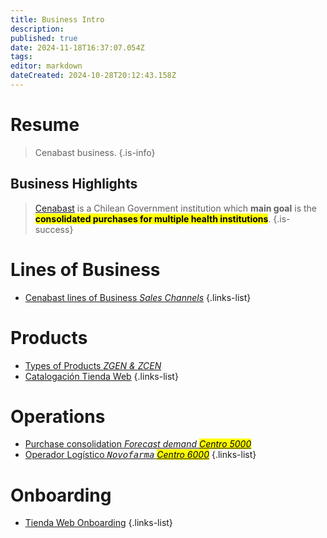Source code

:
 ```yaml
---
title: Business Intro
description: 
published: true
date: 2024-11-18T16:37:07.054Z
tags: 
editor: markdown
dateCreated: 2024-10-28T20:12:43.158Z
---
```


# Resume
> Cenabast business.
{.is-info}


## Business Highlights


> [Cenabast](https://www.cenabast.cl) is a Chilean Government institution which **main goal** is the <mark> **consolidated purchases for multiple health institutions**</mark>. 
{.is-success}

# Lines of Business

- [Cenabast lines of Business *Sales Channels*](lines-of-business)
{.links-list}

# Products

- [Types of Products *ZGEN & ZCEN*](products)
- [Catalogación Tienda Web](catalogacion)
{.links-list}

# Operations

- [Purchase consolidation *Forecast demand <mark>Centro 5000</mark>*](purchase-consolidation)
- [Operador Logístico *<kbd>Novofarma</kbd> <mark>Centro 6000</mark>*](delivery-and-logistics)
{.links-list}

# Onboarding

- [Tienda Web Onboarding](tienda-web-onboarding)
{.links-list}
---------------
About this task → Your answer should be the lines from the opening of the records through the line with "## Business Highlights", both ends retyped exactly and pictures left out.

Answer to the problem →
Source code

:
 ```yaml
---
title: Business Intro
description: 
published: true
date: 2024-11-18T16:37:07.054Z
tags: 
editor: markdown
dateCreated: 2024-10-28T20:12:43.158Z
---
```


# Resume
> Cenabast business.
{.is-info}


## Business Highlights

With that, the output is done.